### [TASK TO COMPLETE]
The records are to be repeated in full, with the images removed.

(Stored data)

--

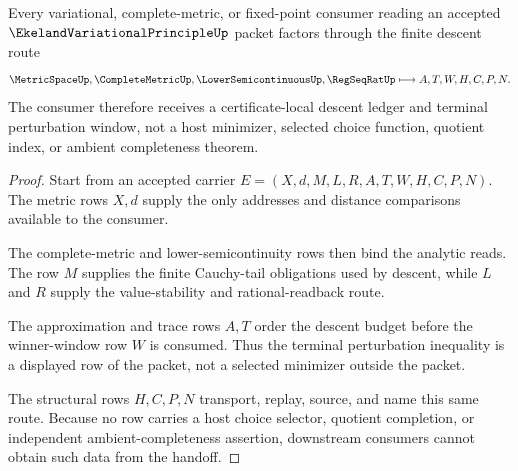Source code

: \begin{theorem}
\label{thm:ekeland-variational-principle-metric-descent-handoff}
Every variational, complete-metric, or fixed-point consumer reading an accepted $\EkelandVariationalPrincipleUp$ packet factors through the finite descent route
$$
\MetricSpaceUp,\CompleteMetricUp,\LowerSemicontinuousUp,\RegSeqRatUp
\longmapsto
A,T,W,H,C,P,N .
$$
The consumer therefore receives a certificate-local descent ledger and terminal perturbation window, not a host minimizer, selected choice function, quotient index, or ambient completeness theorem.
\end{theorem}
\begin{proof}
Start from an accepted carrier $E=(X,d,M,L,R,A,T,W,H,C,P,N)$. The metric rows $X,d$ supply the only addresses and distance comparisons available to the consumer.

The complete-metric and lower-semicontinuity rows then bind the analytic reads. The row $M$ supplies the finite Cauchy-tail obligations used by descent, while $L$ and $R$ supply the value-stability and rational-readback route.

The approximation and trace rows $A,T$ order the descent budget before the winner-window row $W$ is consumed. Thus the terminal perturbation inequality is a displayed row of the packet, not a selected minimizer outside the packet.

The structural rows $H,C,P,N$ transport, replay, source, and name this same route. Because no row carries a host choice selector, quotient completion, or independent ambient-completeness assertion, downstream consumers cannot obtain such data from the handoff.
\end{proof}

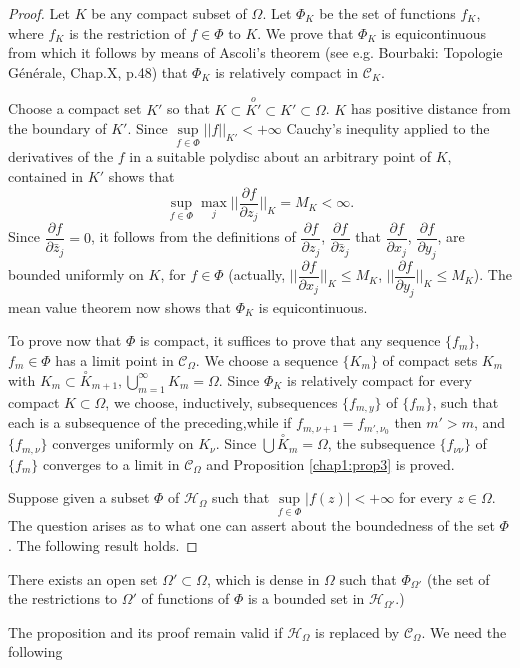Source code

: \begin{proof}
Let $K$ be any compact subset of $\Omega$. Let $\Phi_K$ be the set of
functions $f_K$, where $f_K$ is the restriction of $f\in \Phi$ to
$K$. We prove that $\Phi_K$ is equicontinuous from which it follows by
means of Ascoli's theorem (see e.g. Bourbaki: Topologie G\'en\'erale,
Chap.X, p.48) that $\Phi_K$ is relatively compact in $\mathscr{C}_K$. 

Choose a compact set $K'$ so that $K\subset \overset{o}{K'} \subset K'
\subset \Omega$. $K$ has positive distance from the boundary of
$K'$. Since $\sup\limits_{f\in\Phi} ||f||_{K'} < + \infty$ Cauchy's
inequlity applied to the derivatives of the $f$ in a suitable polydisc
about an arbitrary point of $K$, contained in $K'$ shows that
$$
\sup\limits_{f\in \Phi} \max\limits_j ||\frac{\partial f}{\partial 
  z_j}||_K = M_K < \infty. 
$$
Since $\dfrac{\partial f}{\partial \bar{z}_j} = 0$, it follows from
the definitions of $\dfrac{\partial f}{\partial z_j}$,
$\dfrac{\partial f}{\partial \bar{z}_j}$ that $\dfrac{\partial
  f}{\partial x_j}$, $\dfrac{\partial f}{\partial y_j}$, are bounded
uniformly on $K$, for $f\in\Phi$ (actually, $||\dfrac{\partial
  f}{\partial x_j}||_K \leq M_K$, $||\dfrac{\partial f}{\partial
  y_j}||_K \leq M_K$). The mean value theorem now shows that $\Phi_K$
is equicontinuous. 

To prove now that $\Phi$ is compact, it suffices to prove that any
sequence $\{f_m\}$, $f_m \in \Phi$ has a limit point in
$\mathscr{C}_\Omega$. We choose a sequence $\{K_m\}$ of compact sets
$K_m$ with $K_m \subset \overset{\circ}{K}_{m+1}, \bigcup^\infty_{m=1}
K_m = \Omega$. Since $\Phi_K$ is relatively compact for every compact
$K\subset\Omega$, we choose, inductively, subsequences $\{f_{m,y}\}$
of $\{f_m\}$, such that each is a subsequence of the
preceding,\pageoriginale while if $f_{m,\nu+1} = f_{m',\nu_0}$ then
$m'>m$, and $\{f_{m,\nu}\}$ converges uniformly on $K_\nu$. Since
$\bigcup \overset{\circ}{K}_m = \Omega$, the subsequence
$\{f_{\nu\nu}\}$ of $\{f_m\}$ converges to a limit in
$\mathscr{C}_\Omega$ and Proposition \ref{chap1:prop3} is proved.

Suppose given a subset $\Phi$ of $\mathscr{H}_\Omega$ such that
$\sup\limits_{f\in\Phi} |f(z)| < + \infty $ for every $z\in
\Omega$. The question arises as to what one can assert about the
boundedness of the set $\Phi$. The following result holds.
\end{proof}

\begin{proposition}\label{chap1:prop4}
There exists an open set $\Omega' \subset \Omega$, which is dense in
$\Omega$ such that $\Phi_{\Omega'}$ (the set of the restrictions to
$\Omega'$ of functions of $\Phi$ is a bounded set in
$\mathscr{H}_{\Omega'}$.) 

The proposition and its proof remain valid if $\mathscr{H}_\Omega$ is
replaced by $\mathscr{C}_\Omega$. We need the following
\end{proposition}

--

### [OUTPUT OF THE TASK]
Source code

: \begin{theorem}
\label{thm:ekeland-variational-principle-metric-descent-handoff}
Every variational, complete-metric, or fixed-point consumer reading an accepted $\EkelandVariationalPrincipleUp$ packet factors through the finite descent route
$$
\MetricSpaceUp,\CompleteMetricUp,\LowerSemicontinuousUp,\RegSeqRatUp
\longmapsto
A,T,W,H,C,P,N .
$$
The consumer therefore receives a certificate-local descent ledger and terminal perturbation window, not a host minimizer, selected choice function, quotient index, or ambient completeness theorem.
\end{theorem}
\begin{proof}
Start from an accepted carrier $E=(X,d,M,L,R,A,T,W,H,C,P,N)$. The metric rows $X,d$ supply the only addresses and distance comparisons available to the consumer.

The complete-metric and lower-semicontinuity rows then bind the analytic reads. The row $M$ supplies the finite Cauchy-tail obligations used by descent, while $L$ and $R$ supply the value-stability and rational-readback route.

The approximation and trace rows $A,T$ order the descent budget before the winner-window row $W$ is consumed. Thus the terminal perturbation inequality is a displayed row of the packet, not a selected minimizer outside the packet.

The structural rows $H,C,P,N$ transport, replay, source, and name this same route. Because no row carries a host choice selector, quotient completion, or independent ambient-completeness assertion, downstream consumers cannot obtain such data from the handoff.
\end{proof}

Source code

: \begin{proof}
Let $K$ be any compact subset of $\Omega$. Let $\Phi_K$ be the set of
functions $f_K$, where $f_K$ is the restriction of $f\in \Phi$ to
$K$. We prove that $\Phi_K$ is equicontinuous from which it follows by
means of Ascoli's theorem (see e.g. Bourbaki: Topologie G\'en\'erale,
Chap.X, p.48) that $\Phi_K$ is relatively compact in $\mathscr{C}_K$. 

Choose a compact set $K'$ so that $K\subset \overset{o}{K'} \subset K'
\subset \Omega$. $K$ has positive distance from the boundary of
$K'$. Since $\sup\limits_{f\in\Phi} ||f||_{K'} < + \infty$ Cauchy's
inequlity applied to the derivatives of the $f$ in a suitable polydisc
about an arbitrary point of $K$, contained in $K'$ shows that
$$
\sup\limits_{f\in \Phi} \max\limits_j ||\frac{\partial f}{\partial 
  z_j}||_K = M_K < \infty. 
$$
Since $\dfrac{\partial f}{\partial \bar{z}_j} = 0$, it follows from
the definitions of $\dfrac{\partial f}{\partial z_j}$,
$\dfrac{\partial f}{\partial \bar{z}_j}$ that $\dfrac{\partial
  f}{\partial x_j}$, $\dfrac{\partial f}{\partial y_j}$, are bounded
uniformly on $K$, for $f\in\Phi$ (actually, $||\dfrac{\partial
  f}{\partial x_j}||_K \leq M_K$, $||\dfrac{\partial f}{\partial
  y_j}||_K \leq M_K$). The mean value theorem now shows that $\Phi_K$
is equicontinuous. 

To prove now that $\Phi$ is compact, it suffices to prove that any
sequence $\{f_m\}$, $f_m \in \Phi$ has a limit point in
$\mathscr{C}_\Omega$. We choose a sequence $\{K_m\}$ of compact sets
$K_m$ with $K_m \subset \overset{\circ}{K}_{m+1}, \bigcup^\infty_{m=1}
K_m = \Omega$. Since $\Phi_K$ is relatively compact for every compact
$K\subset\Omega$, we choose, inductively, subsequences $\{f_{m,y}\}$
of $\{f_m\}$, such that each is a subsequence of the
preceding,\pageoriginale while if $f_{m,\nu+1} = f_{m',\nu_0}$ then
$m'>m$, and $\{f_{m,\nu}\}$ converges uniformly on $K_\nu$. Since
$\bigcup \overset{\circ}{K}_m = \Omega$, the subsequence
$\{f_{\nu\nu}\}$ of $\{f_m\}$ converges to a limit in
$\mathscr{C}_\Omega$ and Proposition \ref{chap1:prop3} is proved.

Suppose given a subset $\Phi$ of $\mathscr{H}_\Omega$ such that
$\sup\limits_{f\in\Phi} |f(z)| < + \infty $ for every $z\in
\Omega$. The question arises as to what one can assert about the
boundedness of the set $\Phi$. The following result holds.
\end{proof}

\begin{proposition}\label{chap1:prop4}
There exists an open set $\Omega' \subset \Omega$, which is dense in
$\Omega$ such that $\Phi_{\Omega'}$ (the set of the restrictions to
$\Omega'$ of functions of $\Phi$ is a bounded set in
$\mathscr{H}_{\Omega'}$.) 

The proposition and its proof remain valid if $\mathscr{H}_\Omega$ is
replaced by $\mathscr{C}_\Omega$. We need the following
\end{proposition}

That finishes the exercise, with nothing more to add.